Recorded data:
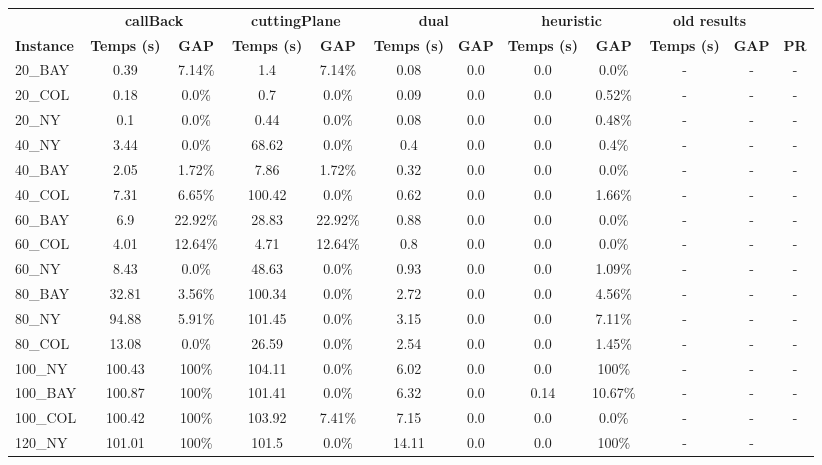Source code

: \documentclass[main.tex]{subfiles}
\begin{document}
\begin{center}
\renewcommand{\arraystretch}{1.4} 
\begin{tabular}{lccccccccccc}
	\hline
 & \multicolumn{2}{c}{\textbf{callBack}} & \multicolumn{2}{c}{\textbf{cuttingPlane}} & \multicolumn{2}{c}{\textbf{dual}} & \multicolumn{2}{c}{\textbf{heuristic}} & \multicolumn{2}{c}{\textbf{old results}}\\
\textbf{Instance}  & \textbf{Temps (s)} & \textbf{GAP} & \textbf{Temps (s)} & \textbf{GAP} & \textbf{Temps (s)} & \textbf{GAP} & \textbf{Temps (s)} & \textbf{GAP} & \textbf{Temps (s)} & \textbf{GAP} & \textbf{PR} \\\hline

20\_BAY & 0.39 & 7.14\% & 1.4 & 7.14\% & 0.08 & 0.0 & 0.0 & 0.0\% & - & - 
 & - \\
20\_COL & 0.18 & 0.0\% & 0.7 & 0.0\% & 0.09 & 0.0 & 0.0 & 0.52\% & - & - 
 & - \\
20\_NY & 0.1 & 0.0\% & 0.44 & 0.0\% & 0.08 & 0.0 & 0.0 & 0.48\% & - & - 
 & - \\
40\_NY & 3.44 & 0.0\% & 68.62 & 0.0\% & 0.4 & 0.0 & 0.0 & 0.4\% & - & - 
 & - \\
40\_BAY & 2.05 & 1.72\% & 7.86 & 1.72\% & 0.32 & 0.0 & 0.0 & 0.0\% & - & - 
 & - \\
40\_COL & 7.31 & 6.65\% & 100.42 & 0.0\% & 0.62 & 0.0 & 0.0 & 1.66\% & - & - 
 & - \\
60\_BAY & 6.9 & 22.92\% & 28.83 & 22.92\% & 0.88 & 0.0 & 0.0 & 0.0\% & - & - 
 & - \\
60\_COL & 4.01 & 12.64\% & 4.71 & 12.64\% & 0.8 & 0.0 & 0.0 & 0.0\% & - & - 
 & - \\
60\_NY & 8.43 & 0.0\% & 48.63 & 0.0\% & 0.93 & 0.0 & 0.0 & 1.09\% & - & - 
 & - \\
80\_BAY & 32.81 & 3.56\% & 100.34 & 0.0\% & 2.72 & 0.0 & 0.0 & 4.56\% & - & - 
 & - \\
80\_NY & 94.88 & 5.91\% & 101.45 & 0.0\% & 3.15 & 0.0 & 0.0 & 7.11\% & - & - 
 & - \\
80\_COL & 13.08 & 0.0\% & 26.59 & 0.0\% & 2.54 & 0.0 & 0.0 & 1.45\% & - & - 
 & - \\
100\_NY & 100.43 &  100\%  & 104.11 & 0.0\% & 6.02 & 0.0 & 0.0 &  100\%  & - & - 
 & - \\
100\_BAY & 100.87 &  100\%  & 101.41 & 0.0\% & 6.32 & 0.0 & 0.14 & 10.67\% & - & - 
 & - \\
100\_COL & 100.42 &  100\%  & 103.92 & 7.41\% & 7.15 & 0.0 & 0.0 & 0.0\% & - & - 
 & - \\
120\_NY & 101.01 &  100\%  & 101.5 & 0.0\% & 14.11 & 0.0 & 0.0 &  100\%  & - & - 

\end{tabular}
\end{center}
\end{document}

--

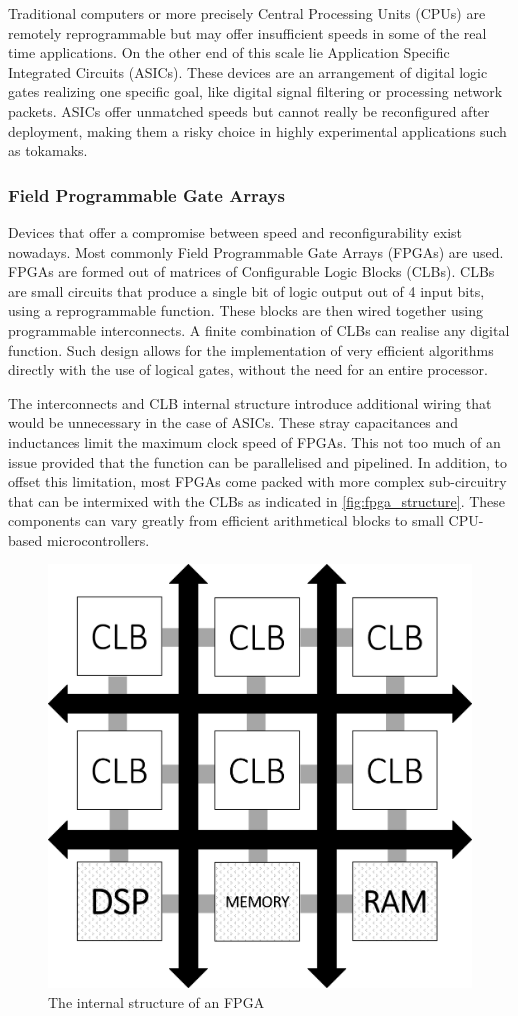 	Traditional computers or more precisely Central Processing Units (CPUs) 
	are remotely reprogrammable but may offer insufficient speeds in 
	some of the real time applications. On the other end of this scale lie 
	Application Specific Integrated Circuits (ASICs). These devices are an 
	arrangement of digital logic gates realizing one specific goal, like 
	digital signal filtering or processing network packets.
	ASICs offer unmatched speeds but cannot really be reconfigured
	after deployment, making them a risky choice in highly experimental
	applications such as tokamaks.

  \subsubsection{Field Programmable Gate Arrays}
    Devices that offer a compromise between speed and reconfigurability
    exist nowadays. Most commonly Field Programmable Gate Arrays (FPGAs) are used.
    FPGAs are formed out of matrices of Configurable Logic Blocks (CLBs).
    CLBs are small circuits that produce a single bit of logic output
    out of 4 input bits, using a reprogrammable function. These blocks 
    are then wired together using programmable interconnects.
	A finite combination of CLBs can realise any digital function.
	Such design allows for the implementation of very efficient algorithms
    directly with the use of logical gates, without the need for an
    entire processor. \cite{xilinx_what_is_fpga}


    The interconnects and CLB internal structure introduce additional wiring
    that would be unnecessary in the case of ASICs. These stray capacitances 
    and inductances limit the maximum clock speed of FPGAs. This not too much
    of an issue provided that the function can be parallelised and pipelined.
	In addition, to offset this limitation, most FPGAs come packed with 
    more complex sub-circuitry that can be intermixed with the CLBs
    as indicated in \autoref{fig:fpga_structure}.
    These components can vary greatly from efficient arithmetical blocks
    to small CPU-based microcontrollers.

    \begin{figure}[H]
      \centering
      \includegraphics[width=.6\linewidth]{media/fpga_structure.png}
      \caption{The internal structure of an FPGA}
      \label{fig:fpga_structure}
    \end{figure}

* * *

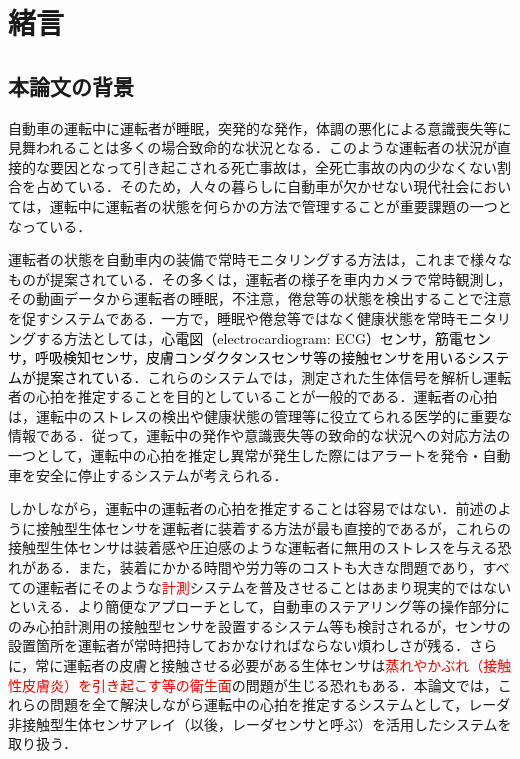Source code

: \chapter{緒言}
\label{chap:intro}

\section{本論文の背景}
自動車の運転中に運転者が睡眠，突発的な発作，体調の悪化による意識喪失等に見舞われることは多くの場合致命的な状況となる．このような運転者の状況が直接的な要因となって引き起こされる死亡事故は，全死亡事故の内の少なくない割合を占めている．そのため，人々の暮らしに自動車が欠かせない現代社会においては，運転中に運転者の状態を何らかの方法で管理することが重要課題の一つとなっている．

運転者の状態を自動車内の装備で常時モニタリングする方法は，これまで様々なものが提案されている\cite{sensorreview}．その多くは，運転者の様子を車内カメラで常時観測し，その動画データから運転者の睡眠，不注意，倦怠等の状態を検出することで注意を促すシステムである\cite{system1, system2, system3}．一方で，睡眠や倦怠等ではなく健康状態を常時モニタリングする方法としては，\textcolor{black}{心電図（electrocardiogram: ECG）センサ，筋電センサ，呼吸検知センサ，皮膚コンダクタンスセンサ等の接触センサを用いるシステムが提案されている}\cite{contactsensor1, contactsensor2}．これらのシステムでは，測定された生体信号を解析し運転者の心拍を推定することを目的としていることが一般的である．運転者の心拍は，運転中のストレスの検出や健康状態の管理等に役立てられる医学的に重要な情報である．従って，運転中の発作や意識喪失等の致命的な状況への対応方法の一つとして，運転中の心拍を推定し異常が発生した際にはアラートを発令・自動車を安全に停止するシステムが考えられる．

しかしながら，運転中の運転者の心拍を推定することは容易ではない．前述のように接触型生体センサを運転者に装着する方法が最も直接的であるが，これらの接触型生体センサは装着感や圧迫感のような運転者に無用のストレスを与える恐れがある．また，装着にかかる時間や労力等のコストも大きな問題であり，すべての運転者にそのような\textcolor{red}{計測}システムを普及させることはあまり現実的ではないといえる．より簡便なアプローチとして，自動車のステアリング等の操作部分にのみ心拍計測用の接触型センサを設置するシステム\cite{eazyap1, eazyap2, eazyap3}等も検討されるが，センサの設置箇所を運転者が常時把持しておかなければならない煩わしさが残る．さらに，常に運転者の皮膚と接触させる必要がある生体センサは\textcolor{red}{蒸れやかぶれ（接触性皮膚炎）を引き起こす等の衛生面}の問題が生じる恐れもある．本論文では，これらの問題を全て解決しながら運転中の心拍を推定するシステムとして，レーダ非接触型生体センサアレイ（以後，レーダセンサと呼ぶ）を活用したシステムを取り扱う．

Directions: A single number is expected: how many lines in the entries contain "Field".

Response area: 2